Collected data ▸
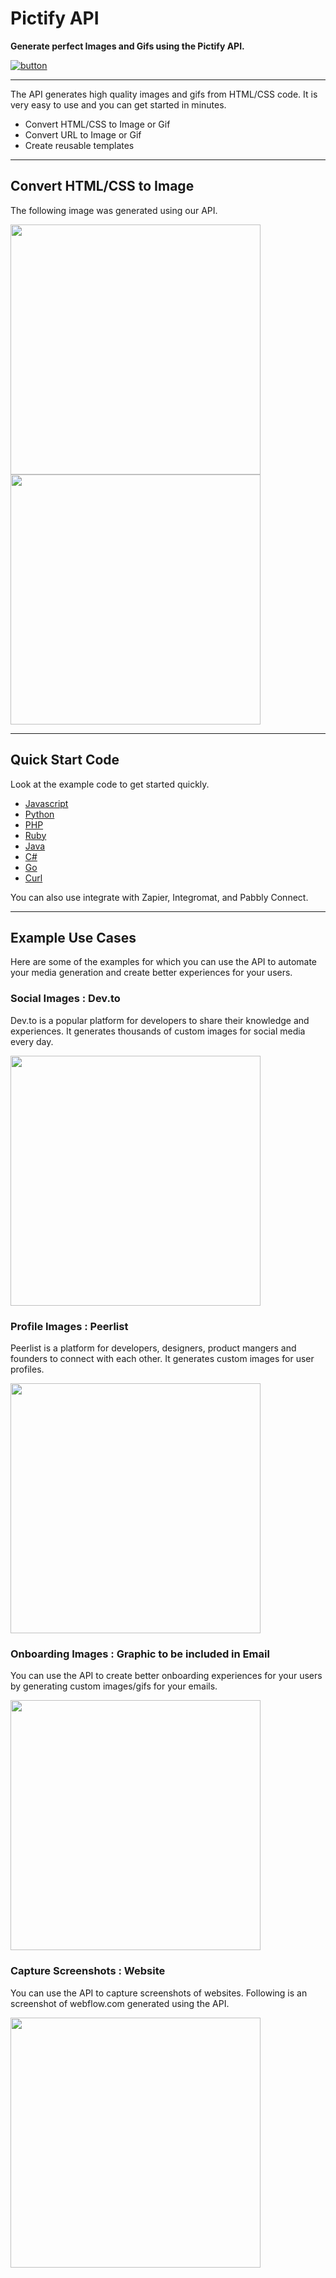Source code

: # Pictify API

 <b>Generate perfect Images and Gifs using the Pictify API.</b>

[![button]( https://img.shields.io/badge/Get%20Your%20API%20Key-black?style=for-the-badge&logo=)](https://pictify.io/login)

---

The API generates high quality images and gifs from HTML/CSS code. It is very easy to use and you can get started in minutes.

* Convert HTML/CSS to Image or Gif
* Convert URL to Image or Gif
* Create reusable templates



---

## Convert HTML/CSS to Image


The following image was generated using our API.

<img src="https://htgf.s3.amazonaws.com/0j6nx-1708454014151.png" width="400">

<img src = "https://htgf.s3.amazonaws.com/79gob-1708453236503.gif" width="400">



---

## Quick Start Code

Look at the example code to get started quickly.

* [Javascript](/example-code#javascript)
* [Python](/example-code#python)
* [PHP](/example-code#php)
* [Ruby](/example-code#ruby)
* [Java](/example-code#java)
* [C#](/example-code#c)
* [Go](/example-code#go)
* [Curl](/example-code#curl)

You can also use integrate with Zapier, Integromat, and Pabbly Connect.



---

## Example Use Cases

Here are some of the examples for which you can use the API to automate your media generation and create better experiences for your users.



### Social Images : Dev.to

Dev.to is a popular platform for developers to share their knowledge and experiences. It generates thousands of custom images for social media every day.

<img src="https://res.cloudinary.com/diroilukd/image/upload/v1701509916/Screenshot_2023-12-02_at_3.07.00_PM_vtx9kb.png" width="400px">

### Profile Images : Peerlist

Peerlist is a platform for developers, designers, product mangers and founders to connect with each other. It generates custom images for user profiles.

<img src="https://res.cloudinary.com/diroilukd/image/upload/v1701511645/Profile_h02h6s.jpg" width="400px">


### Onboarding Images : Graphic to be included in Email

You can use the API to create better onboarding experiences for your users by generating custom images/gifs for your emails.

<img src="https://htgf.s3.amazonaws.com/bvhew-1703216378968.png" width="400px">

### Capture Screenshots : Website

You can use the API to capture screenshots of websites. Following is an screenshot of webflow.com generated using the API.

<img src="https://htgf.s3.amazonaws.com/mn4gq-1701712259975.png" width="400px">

---

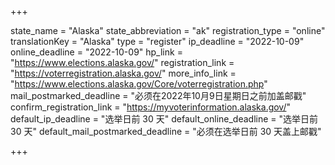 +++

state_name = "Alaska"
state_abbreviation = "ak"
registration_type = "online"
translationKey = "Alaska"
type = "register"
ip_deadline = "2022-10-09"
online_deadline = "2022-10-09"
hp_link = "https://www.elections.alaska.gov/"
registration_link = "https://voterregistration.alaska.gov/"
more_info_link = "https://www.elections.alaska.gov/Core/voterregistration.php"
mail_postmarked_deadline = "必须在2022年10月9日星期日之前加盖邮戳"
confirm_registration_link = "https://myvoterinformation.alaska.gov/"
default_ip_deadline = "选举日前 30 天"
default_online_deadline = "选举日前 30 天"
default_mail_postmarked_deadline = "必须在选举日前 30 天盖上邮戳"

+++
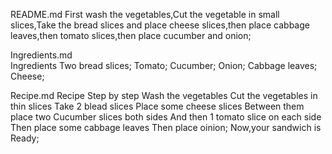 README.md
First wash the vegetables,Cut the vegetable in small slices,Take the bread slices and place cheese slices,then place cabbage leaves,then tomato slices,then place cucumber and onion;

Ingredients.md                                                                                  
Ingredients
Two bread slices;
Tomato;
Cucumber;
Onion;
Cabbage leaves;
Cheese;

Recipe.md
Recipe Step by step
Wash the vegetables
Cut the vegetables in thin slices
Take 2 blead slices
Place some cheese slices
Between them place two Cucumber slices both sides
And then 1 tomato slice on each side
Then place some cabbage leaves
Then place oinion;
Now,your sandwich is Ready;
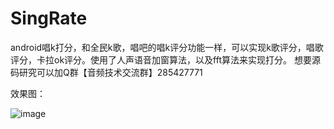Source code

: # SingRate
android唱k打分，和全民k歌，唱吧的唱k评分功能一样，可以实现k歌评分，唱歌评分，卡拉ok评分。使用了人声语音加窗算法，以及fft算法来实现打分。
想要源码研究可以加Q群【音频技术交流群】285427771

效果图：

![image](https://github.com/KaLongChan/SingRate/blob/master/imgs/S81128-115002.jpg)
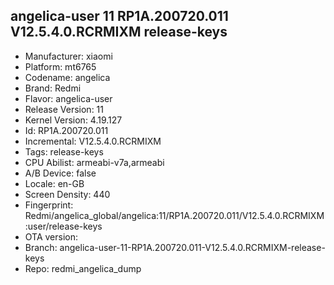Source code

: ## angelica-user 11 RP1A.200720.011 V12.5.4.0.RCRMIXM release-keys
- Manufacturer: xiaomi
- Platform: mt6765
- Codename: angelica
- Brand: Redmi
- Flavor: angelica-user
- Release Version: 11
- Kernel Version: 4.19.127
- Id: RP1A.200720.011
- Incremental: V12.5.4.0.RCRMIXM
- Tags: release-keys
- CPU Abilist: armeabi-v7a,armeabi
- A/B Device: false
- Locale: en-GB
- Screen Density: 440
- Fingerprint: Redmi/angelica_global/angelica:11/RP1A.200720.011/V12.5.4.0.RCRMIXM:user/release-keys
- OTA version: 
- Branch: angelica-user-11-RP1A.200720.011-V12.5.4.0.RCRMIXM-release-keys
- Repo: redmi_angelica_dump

Problem description ▸
In the lines above, find the word "custom" and copy each line that contains it.

Solution to this exercise ▸
Dev.to is a popular platform for developers to share their knowledge and experiences. It generates thousands of custom images for social media every day.
Peerlist is a platform for developers, designers, product mangers and founders to connect with each other. It generates custom images for user profiles.
You can use the API to create better onboarding experiences for your users by generating custom images/gifs for your emails.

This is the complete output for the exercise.